The Governor General's Office released a statement following her resignation which included an apology by Payette:

"Everyone has a right to a healthy and safe work environment, at all times and under all circumstances. It appears this was not always the case at the Office of the Secretary to the Governor General. Tensions have arisen at Rideau Hall over the past few months and for that, I am sorry."

Richard Wagner, the chief justice of Canada, assumed the role of administrator of Canada in the interim and acted as Governor General until the appointment of Mary Simon in July.

=== Reactions ===
Prime Minister Trudeau stated: "Every employee in the government of Canada has the right to work in a safe and healthy environment, and we will always take this very seriously.
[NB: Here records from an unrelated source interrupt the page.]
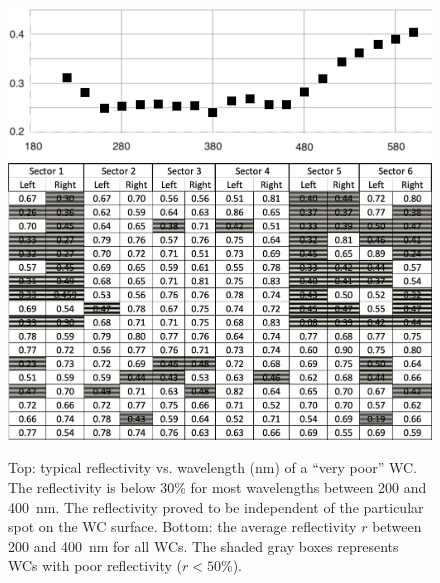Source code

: \begin{figure}
	\centering
	\includegraphics[width=0.98\columnwidth,keepaspectratio]{img/winstoConeSample2Reflectivity.png}
	\includegraphics[width=0.98\columnwidth,keepaspectratio]{img/wcStatusBefore.png}
	\caption{Top: typical reflectivity vs. wavelength (nm) of a ``very poor'' WC. The reflectivity is below 30\% for
          most wavelengths between 200 and 400~nm. The reflectivity proved to be independent of the particular spot
          on the WC surface. Bottom: the average reflectivity $r$ between 200 and 400~nm for all WCs. The shaded
          gray boxes represents WCs with poor reflectivity ($r < 50$\%).}
	\label{fig:wcStatusBefore}
\end{figure}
Today's announcement provides an opportunity for new leadership at Rideau Hall to address the workplace concerns raised by employees during the review."

Conservative leader Erin O'Toole cited problems with Trudeau's selection of Payette, accusing him of not vetting properly and called on him to meet with party leaders to discuss selecting the next governor general, stating: "[c]onsidering the problems with his last appointment and the minority Parliament, the Prime Minister should consult opposition parties and re-establish the Vice-Regal Appointments Committee."

NDP leader Jagmeet Singh stated: "The people we need to keep in mind here are the workers that had to endure an unsafe work environment. It takes more than the Governor General resigning. The prime minister must take the necessary measures that ensure the health and safety of workers and a harassment-free work environment."